Gisborne, New Zealand 1882 – Sydney, New South Wales, Australia 1939

  • Australia from 1883
  • England 1924-25

Autumn morning c.1916 Materials & Technique: paintings, oil on canvas mounted on cardboard

Primary Insc: signed l.r., oil, "E GRUNER", not dated
Dimensions: 34.5 h x 44.4 w cm framed (overall) 55.4 h x 65.3 w x 5.0 d cm
Acknowledgement: The Oscar Paul Collection, Gift of Henriette von Dallwitz and of Richard Paul in honour of his father 1965
Accession No: NGA 65.41
  • It must have been with queer exultation of inspired emotion that Gruner, wrapped up in chaff-bags to keep the chill out of his blood, watched for those clear, colourless dawns to arrive, with a palette set to a key that would paint the unpaintable, light itself.
    Norman Lindsay 19181

    Autumn morning belongs to a group of pastoral landscapes by Elioth Gruner that were painted in the Emu Plains district near the Blue Mountains west of Sydney. Based in Sydney, Gruner made many painting excursions throughout much of New South Wales. The subtle, tonal qualities of Autumn morning exemplify Gruner’s primary interest in the effects of light on the landscape.

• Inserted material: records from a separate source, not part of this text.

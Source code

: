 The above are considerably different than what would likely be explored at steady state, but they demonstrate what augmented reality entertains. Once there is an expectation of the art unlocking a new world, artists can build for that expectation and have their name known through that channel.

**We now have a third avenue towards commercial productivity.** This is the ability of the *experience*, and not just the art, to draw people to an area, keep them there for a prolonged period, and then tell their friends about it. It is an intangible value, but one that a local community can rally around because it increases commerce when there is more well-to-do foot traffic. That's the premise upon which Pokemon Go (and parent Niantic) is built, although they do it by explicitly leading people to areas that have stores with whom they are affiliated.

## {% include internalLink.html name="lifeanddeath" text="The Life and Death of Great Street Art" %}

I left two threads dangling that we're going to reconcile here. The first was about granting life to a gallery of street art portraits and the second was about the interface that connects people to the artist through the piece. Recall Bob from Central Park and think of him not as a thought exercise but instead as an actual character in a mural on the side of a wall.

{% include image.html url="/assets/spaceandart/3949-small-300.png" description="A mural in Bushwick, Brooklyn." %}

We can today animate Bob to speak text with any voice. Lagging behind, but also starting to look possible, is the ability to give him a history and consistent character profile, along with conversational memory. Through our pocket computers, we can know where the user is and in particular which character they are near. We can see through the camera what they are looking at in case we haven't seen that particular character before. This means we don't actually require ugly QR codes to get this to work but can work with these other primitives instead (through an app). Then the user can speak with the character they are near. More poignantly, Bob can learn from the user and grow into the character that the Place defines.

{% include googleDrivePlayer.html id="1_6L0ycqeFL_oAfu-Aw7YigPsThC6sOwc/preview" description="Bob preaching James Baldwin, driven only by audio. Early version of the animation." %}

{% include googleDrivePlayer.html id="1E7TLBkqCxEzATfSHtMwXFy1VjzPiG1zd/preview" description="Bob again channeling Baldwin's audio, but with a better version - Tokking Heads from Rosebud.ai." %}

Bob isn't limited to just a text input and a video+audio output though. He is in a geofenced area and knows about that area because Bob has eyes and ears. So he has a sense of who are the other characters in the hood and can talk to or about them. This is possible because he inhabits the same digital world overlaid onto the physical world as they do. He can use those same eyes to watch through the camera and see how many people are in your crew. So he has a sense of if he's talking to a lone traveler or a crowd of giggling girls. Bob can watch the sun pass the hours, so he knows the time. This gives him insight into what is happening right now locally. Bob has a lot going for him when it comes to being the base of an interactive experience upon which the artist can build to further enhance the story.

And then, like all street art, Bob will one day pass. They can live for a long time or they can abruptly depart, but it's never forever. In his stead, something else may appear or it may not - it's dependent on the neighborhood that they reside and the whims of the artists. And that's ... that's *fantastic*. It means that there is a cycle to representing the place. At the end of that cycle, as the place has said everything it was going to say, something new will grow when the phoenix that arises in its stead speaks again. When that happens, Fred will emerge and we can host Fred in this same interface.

    In Autumn morning Gruner depicts cattle gathered under the expanse of a tree in the first light of day. The dark silhouette of the tree contrasts with the cool whites, greys and lilacs of the foliage and sky. These colours convey the crisp conditions of an autumn morning, the sense of frost dissipating with the warmth of the rising sun. The composition is dominated by the tree, which stretches out across the sky, its limbs casting shadows across the grass. The low horizon accentuates the scale of the tree and its solid trunk and sinuous branches resemble the shape of inverted human lungs, a complex arrangement of connective tissue and blood vessels. In Autumn morning the tree is transformed into a metaphor for breath and the vitality of nature.

    1 Norman Lindsay, Elioth Gruner: twenty-four reproductions in colour from original oil paintings, Sydney: Shepherd Press, 1947, n.p.